* _EXERCISE AIM_:
The output is the lines below from the one with "### Características" through the one with "Id do registro", both included, printed exactly and with no other line.

* _PROVIDED INFORMATION_:
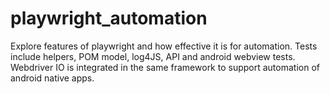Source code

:# playwright_automation
Explore features of playwright and how effective it is for automation.
Tests include helpers, POM model, log4JS, API and android webview tests.
Webdriver IO is integrated in the same framework to support automation of android native apps.
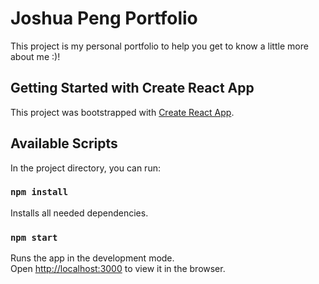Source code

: # Joshua Peng Portfolio

This project is my personal portfolio to help you get to know a little more about me :)! 

## Getting Started with Create React App

This project was bootstrapped with [Create React App](https://github.com/facebook/create-react-app).


## Available Scripts

In the project directory, you can run:

### `npm install`

Installs all needed dependencies.

### `npm start`

Runs the app in the development mode.\
Open [http://localhost:3000](http://localhost:3000) to view it in the browser.

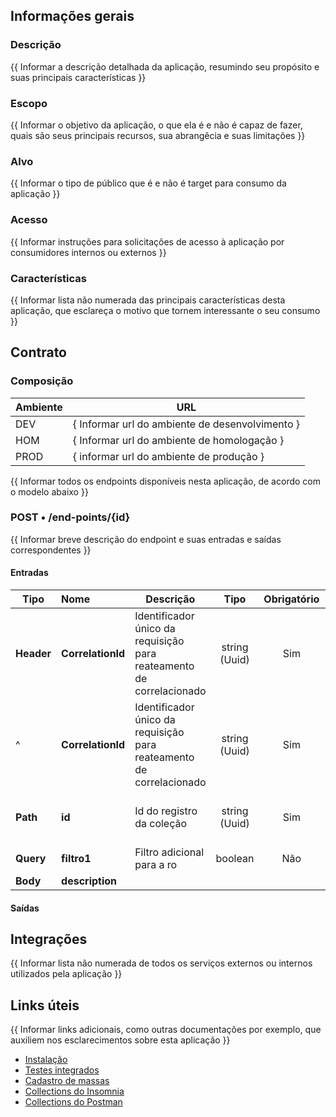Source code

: ## Informações gerais
### Descrição
{{ Informar a descrição detalhada da aplicação, resumindo seu propósito e suas principais características }}

### Escopo
{{ Informar o objetivo da aplicação, o que ela é e não é capaz de fazer, quais são seus principais recursos, sua abrangêcia e suas limitações }}

### Alvo
{{ Informar o tipo de público que é e não é target para consumo da aplicação }}

### Acesso
{{ Informar instruções para solicitações de acesso à aplicação por consumidores internos ou externos }}

### Características
{{ Informar lista não numerada das principais características desta aplicação, que esclareça o motivo que tornem interessante o seu consumo }}

## Contrato
### Composição

| Ambiente | URL                                             |
|----------|-------------------------------------------------|
| DEV      | { Informar url do ambiente de desenvolvimento } |
| HOM      | { Informar url do ambiente de homologação }     |
| PROD     | { informar url do ambiente de produção }        |

{{ Informar todos os endpoints disponíveis nesta aplicação, de acordo com o modelo abaixo }}

### POST • /end-points/{id}
{{ Informar breve descrição do endpoint e suas entradas e saídas correspondentes }}

#### Entradas

| Tipo       | Nome              | Descrição                                                            |     Tipo      | Obrigatório | Exemplo                                |
|------------|:------------------|----------------------------------------------------------------------|:-------------:|:-----------:|----------------------------------------|
| **Header** | **CorrelationId** | Identificador único da requisição para reateamento de correlacionado | string (Uuid) |     Sim     | _b72645e9-3bfb-4423-b983-0e7d47c425a5_ |
| ^          | **CorrelationId** | Identificador único da requisição para reateamento de correlacionado | string (Uuid) |     Sim     | _b72645e9-3bfb-4423-b983-0e7d47c425a5_ |\
| **Path**   | **id**            | Id do registro da coleção                                            | string (Uuid) |     Sim     | _f3269126-6861-40b4-98ce-5cfbca94aff1_ |
| **Query**  | **filtro1**       | Filtro adicional para a ro                                           |    boolean    |     Não     | true                                   |
| **Body**   | **description**   |                                                                      |               |             |                                        |

#### Saídas

## Integrações
{{ Informar lista não numerada de todos os serviços externos ou internos utilizados pela aplicação }}

## Links úteis
{{  Informar links adicionais, como outras documentações por exemplo, que auxiliem nos esclarecimentos sobre esta aplicação }}

- [Instalação](../README.md)
- [Testes integrados](../tests/README.md)
- [Cadastro de massas](.)
- [Collections do Insomnia](.)
- [Collections do Postman](.)
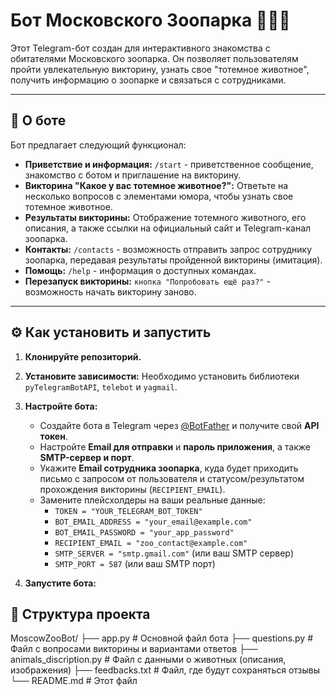 # Бот Московского Зоопарка 🐘🐅🐒

Этот Telegram-бот создан для интерактивного знакомства с обитателями Московского зоопарка. Он позволяет пользователям пройти увлекательную викторину, узнать свое "тотемное животное", получить информацию о зоопарке и связаться с сотрудниками.

---

## 🚀 О боте

Бот предлагает следующий функционал:

*   **Приветствие и информация:** `/start` - приветственное сообщение, знакомство с ботом и приглашение на викторину.
*   **Викторина "Какое у вас тотемное животное?":** Ответьте на несколько вопросов с элементами юмора, чтобы узнать свое тотемное животное.
*   **Результаты викторины:** Отображение тотемного животного, его описания, а также ссылки на официальный сайт и Telegram-канал зоопарка.
*   **Контакты:** `/contacts` - возможность отправить запрос сотруднику зоопарка, передавая результаты пройденной викторины (имитация).
*   **Помощь:** `/help` - информация о доступных командах.
*   **Перезапуск викторины:** `кнопка "Попробовать ещё раз?"` - возможность начать викторину заново.

---

## ⚙️ Как установить и запустить

1.  **Клонируйте репозиторий.**

2.  **Установите зависимости:**
    Необходимо установить библиотеки `pyTelegramBotAPI`, `telebot` и `yagmail`.

3.  **Настройте бота:**
    *   Создайте бота в Telegram через [@BotFather](https://t.me/botfather) и получите свой **API токен**.
    *   Настройте **Email для отправки** и **пароль приложения**, а также **SMTP-сервер и порт**.
    *   Укажите **Email сотрудника зоопарка**, куда будет приходить письмо с запросом от пользователя и статусом/результатом прохождения викторины (`RECIPIENT_EMAIL`).
    *   Замените плейсхолдеры на ваши реальные данные:
        *   `TOKEN = "YOUR_TELEGRAM_BOT_TOKEN"`
        *   `BOT_EMAIL_ADDRESS = "your_email@example.com"`
        *   `BOT_EMAIL_PASSWORD = "your_app_password"`
        *   `RECIPIENT_EMAIL = "zoo_contact@example.com"`
        *   `SMTP_SERVER = "smtp.gmail.com"` (или ваш SMTP сервер)
        *   `SMTP_PORT = 587` (или ваш SMTP порт)

4.  **Запустите бота:**

## 📂 Структура проекта

MoscowZooBot/ ├── app.py # Основной файл бота ├── questions.py # Файл с вопросами викторины и вариантами ответов ├── animals_discription.py # Файл с данными о животных (описания, изображения) ├── feedbacks.txt # Файл, где будут сохраняться отзывы └── README.md # Этот файл
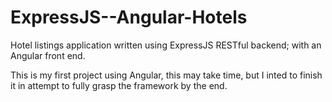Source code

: # ExpressJS--Angular-Hotels
Hotel listings application written using ExpressJS RESTful backend; with an Angular front end. 

This is my first project using Angular, this may take time, but I inted to finish it in attempt to fully grasp the framework by the end.  
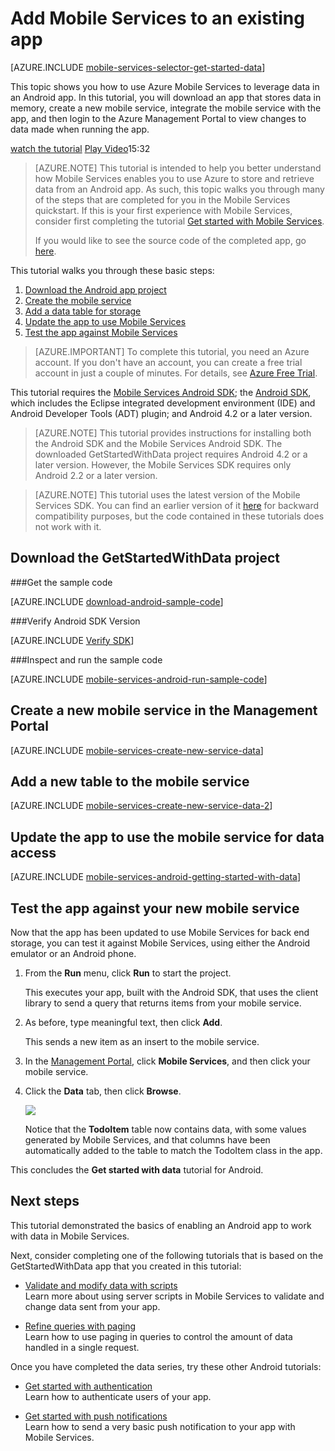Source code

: <properties 
	pageTitle="Get started with data (Android) | Mobile Dev Center" 
	description="Learn how to get started using Mobile Services to leverage data in your Android app." 
	services="mobile-services" 
	documentationCenter="android" 
	authors="RickSaling" 
	manager="dwrede" 
	editor=""/>

<tags 
	ms.service="mobile-services" 
	ms.workload="mobile" 
	ms.tgt_pltfrm="mobile-android" 
	ms.devlang="java" 
	ms.topic="article" 
	ms.date="02/06/2015" 
	ms.author="ricksal,glenga"/>

# Add Mobile Services to an existing app

[AZURE.INCLUDE [mobile-services-selector-get-started-data](../includes/mobile-services-selector-get-started-data-EC.md)]

<div class="dev-onpage-video-clear clearfix">
<div class="dev-onpage-left-content">

<p>This topic shows you how to use Azure Mobile Services to leverage data in an Android app. In this tutorial, you will download an app that stores data in memory, create a new mobile service, integrate the mobile service with the app, and then login to the Azure Management Portal to view changes to data made when running the app.</p>

</div>
<div class="dev-onpage-video-wrapper"><a href="http://channel9.msdn.com/Series/Windows-Azure-Mobile-Services/Android-Getting-Started-With-Data-Connecting-your-app-to-Windows-Azure-Mobile-Services" target="_blank" class="label">watch the tutorial</a> <a style="background-image: url('/media/devcenter/mobile/videos/mobile-android-get-started-data-180x120.png') !important;" href="http://channel9.msdn.com/Series/Windows-Azure-Mobile-Services/Android-Getting-Started-With-Data-Connecting-your-app-to-Windows-Azure-Mobile-Services" target="_blank" class="dev-onpage-video"><span class="icon">Play Video</span></a><span class="time">15:32</span></div>
</div>

> [AZURE.NOTE] This tutorial is intended to help you better understand how Mobile Services enables you to use Azure to store and retrieve data from an Android app. As such, this topic walks you through many of the steps that are completed for you in the Mobile Services quickstart. If this is your first experience with Mobile Services, consider first completing the tutorial [Get started with Mobile Services](/develop/mobile/tutorials/get-started-android-EC).
> 
> If you would like to see the source code of the completed app, go [here](https://github.com/RickSaling/mobile-services-samples/tree/futures/GettingStartedWithData/Android/GetStartedWithData).


This tutorial walks you through these basic steps:

1. [Download the Android app project] 
2. [Create the mobile service]
3. [Add a data table for storage]
4. [Update the app to use Mobile Services]
5. [Test the app against Mobile Services]

> [AZURE.IMPORTANT] To complete this tutorial, you need an Azure account. If you don't have an account, you can create a free trial account in just a couple of minutes. For details, see [Azure Free Trial](http://www.windowsazure.com/pricing/free-trial/?WT.mc_id=AED8DE357"%20target="_blank). 

This tutorial requires the [Mobile Services Android SDK]; the <a href="https://go.microsoft.com/fwLink/p/?LinkID=280125" target="_blank">Android SDK</a>, which includes the Eclipse integrated development environment (IDE) and Android Developer Tools (ADT) plugin; and Android 4.2 or a later version. 

> [AZURE.NOTE] This tutorial provides instructions for installing both the Android SDK and the Mobile Services Android SDK. The downloaded GetStartedWithData project requires Android 4.2 or a later version. However, the Mobile Services SDK requires only Android 2.2 or a later version.

<!-- -->

> [AZURE.NOTE] This tutorial uses the latest version of the Mobile Services SDK. You can find an earlier version of it <a href="http://go.microsoft.com/fwlink/p/?LinkID=280126"> here</a> for backward compatibility purposes, but the code contained in these tutorials does not work with it.

<h2><a name="download-app"></a>Download the GetStartedWithData project</h2>

###Get the sample code

[AZURE.INCLUDE [download-android-sample-code](../includes/download-android-sample-code-EC.md)]

###Verify Android SDK Version

[AZURE.INCLUDE [Verify SDK](../includes/mobile-services-verify-android-sdk-version-EC.md)]


###Inspect and run the sample code

[AZURE.INCLUDE [mobile-services-android-run-sample-code](../includes/mobile-services-android-run-sample-code-EC.md)]

<h2><a name="create-service"></a>Create a new mobile service in the Management Portal</h2>

[AZURE.INCLUDE [mobile-services-create-new-service-data](../includes/mobile-services-create-new-service-data.md)]

<h2><a name="add-table"></a>Add a new table to the mobile service</h2>

[AZURE.INCLUDE [mobile-services-create-new-service-data-2](../includes/mobile-services-create-new-service-data-2.md)]

<h2><a name="update-app"></a>Update the app to use the mobile service for data access</h2>

[AZURE.INCLUDE [mobile-services-android-getting-started-with-data](../includes/mobile-services-android-getting-started-with-data-EC.md)]


<h2><a name="test-app"></a>Test the app against your new mobile service</h2>

Now that the app has been updated to use Mobile Services for back end storage, you can test it against Mobile Services, using either the Android emulator or an Android phone.

1. From the **Run** menu, click **Run** to start the project.

	This executes your app, built with the Android SDK, that uses the client library to send a query that returns items from your mobile service.

5. As before, type meaningful text, then click **Add**.

   	This sends a new item as an insert to the mobile service.

3. In the [Management Portal], click **Mobile Services**, and then click your mobile service.

4. Click the **Data** tab, then click **Browse**.

   	![][9]
  
   	Notice that the **TodoItem** table now contains data, with some values generated by Mobile Services, and that columns have been automatically added to the table to match the TodoItem class in the app.

This concludes the **Get started with data** tutorial for Android.

## <a name="next-steps"> </a>Next steps

This tutorial demonstrated the basics of enabling an Android app to work with data in Mobile Services. 

Next, consider completing one of the following tutorials that is based on the GetStartedWithData app that you created in this tutorial:

* [Validate and modify data with scripts]
  <br/>Learn more about using server scripts in Mobile Services to validate and change data sent from your app.

* [Refine queries with paging]
  <br/>Learn how to use paging in queries to control the amount of data handled in a single request.

Once you have completed the data series, try these other Android tutorials:

* [Get started with authentication] 
	<br/>Learn how to authenticate users of your app.

* [Get started with push notifications] 
  <br/>Learn how to send a very basic push notification to your app with Mobile Services.

<!-- Anchors. -->
[Download the Android app project]: #download-app
[Create the mobile service]: #create-service
[Add a data table for storage]: #add-table
[Update the app to use Mobile Services]: #update-app
[Test the app against Mobile Services]: #test-app
[Next Steps]:#next-steps

<!-- Images. -->
[8]: ./media/mobile-services-android-get-started-data/mobile-dashboard-tab.png
[9]: ./media/mobile-services-android-get-started-data/mobile-todoitem-data-browse.png
[12]: ./media/mobile-services-android-get-started-data/mobile-eclipse-project.png
[13]: ./media/mobile-services-android-get-started-data/mobile-quickstart-startup-android.png
[14]: ./media/mobile-services-android-get-started-data/mobile-services-import-android-workspace.png
[15]: ./media/mobile-services-android-get-started-data/mobile-services-import-android-project.png


<!-- URLs. -->
[Validate and modify data with scripts]: /develop/mobile/tutorials/validate-modify-and-augment-data-dotnet
[Refine queries with paging]: /develop/mobile/tutorials/add-paging-to-data-android
[Get started with Mobile Services]: /develop/mobile/tutorials/get-started-android
[Get started with data]: /develop/mobile/tutorials/get-started-with-data-android
[Get started with authentication]: /develop/mobile/tutorials/get-started-with-users-android
[Get started with push notifications]: /develop/mobile/tutorials/get-started-with-push-android

[Azure Management Portal]: https://manage.windowsazure.com/
[Management Portal]: https://manage.windowsazure.com/
[Mobile Services Android SDK]: http://aka.ms/Iajk6q
[GitHub]:  http://go.microsoft.com/fwlink/p/?LinkID=282122
[Android SDK]: https://go.microsoft.com/fwLink/p/?LinkID=280125
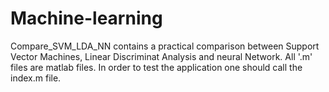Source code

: # Machine-learning

Compare_SVM_LDA_NN contains a practical comparison between Support Vector Machines, Linear Discriminat Analysis and neural Network. All '.m' files are matlab files. In order to test the application one should call the index.m file.
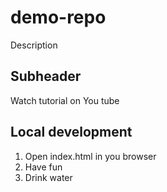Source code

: # demo-repo
Description

## Subheader

Watch tutorial on You tube

## Local development

1. Open index.html in you browser
2. Have fun
3. Drink water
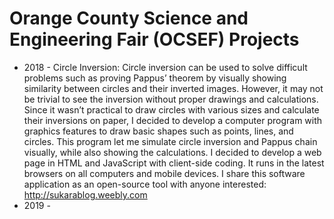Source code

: # Orange County Science and Engineering Fair (OCSEF) Projects
* 2018 - Circle Inversion: Circle inversion can be used to solve difficult problems such as proving Pappus’ theorem by visually showing similarity between circles and their inverted images. However, it may not be trivial to see the inversion without proper drawings and calculations. Since it wasn’t practical to draw circles with various sizes and calculate their inversions on paper, I decided to develop a computer program with graphics features to draw basic shapes such as points, lines, and circles. This program let me simulate circle inversion and Pappus chain visually, while also showing the calculations. I decided to develop a web page in HTML and JavaScript with client-side coding. It runs in the latest browsers on all computers and mobile devices. I share this software application as an open-source tool with anyone interested: http://sukarablog.weebly.com 
* 2019 -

* _EXERCISE RESULT_:
### Características
{{ Informar lista não numerada das principais características desta aplicação, que esclareça o motivo que tornem interessante o seu consumo }}

## Contrato
### Composição

| Ambiente | URL                                             |
|----------|-------------------------------------------------|
| DEV      | { Informar url do ambiente de desenvolvimento } |
| HOM      | { Informar url do ambiente de homologação }     |
| PROD     | { informar url do ambiente de produção }        |

{{ Informar todos os endpoints disponíveis nesta aplicação, de acordo com o modelo abaixo }}

### POST • /end-points/{id}
{{ Informar breve descrição do endpoint e suas entradas e saídas correspondentes }}

#### Entradas

| Tipo       | Nome              | Descrição                                                            |     Tipo      | Obrigatório | Exemplo                                |
|------------|:------------------|----------------------------------------------------------------------|:-------------:|:-----------:|----------------------------------------|
| **Header** | **CorrelationId** | Identificador único da requisição para reateamento de correlacionado | string (Uuid) |     Sim     | _b72645e9-3bfb-4423-b983-0e7d47c425a5_ |
| ^          | **CorrelationId** | Identificador único da requisição para reateamento de correlacionado | string (Uuid) |     Sim     | _b72645e9-3bfb-4423-b983-0e7d47c425a5_ |\
| **Path**   | **id**            | Id do registro da coleção                                            | string (Uuid) |     Sim     | _f3269126-6861-40b4-98ce-5cfbca94aff1_ |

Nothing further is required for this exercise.